WORK REQUEST =>
Locate each line below that includes "Check" and reproduce it.
━━━ DATA SUPPLIED ━━━
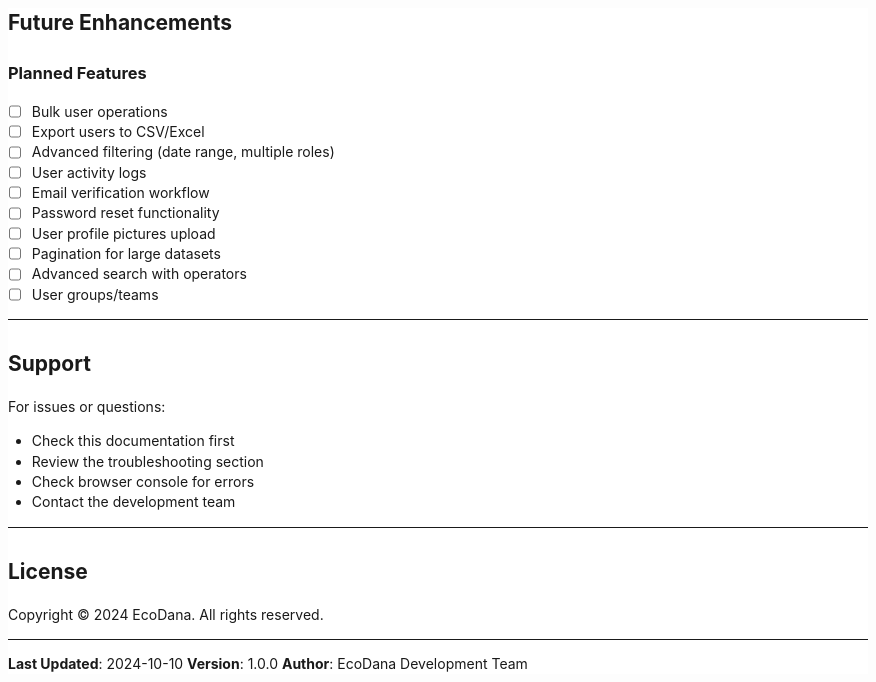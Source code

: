 
## Future Enhancements

### Planned Features
- [ ] Bulk user operations
- [ ] Export users to CSV/Excel
- [ ] Advanced filtering (date range, multiple roles)
- [ ] User activity logs
- [ ] Email verification workflow
- [ ] Password reset functionality
- [ ] User profile pictures upload
- [ ] Pagination for large datasets
- [ ] Advanced search with operators
- [ ] User groups/teams

---

## Support

For issues or questions:
- Check this documentation first
- Review the troubleshooting section
- Check browser console for errors
- Contact the development team

---

## License

Copyright © 2024 EcoDana. All rights reserved.

---

**Last Updated**: 2024-10-10
**Version**: 1.0.0
**Author**: EcoDana Development Team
━━━
FINISHED EXERCISE =>
- Check this documentation first
- Check browser console for errors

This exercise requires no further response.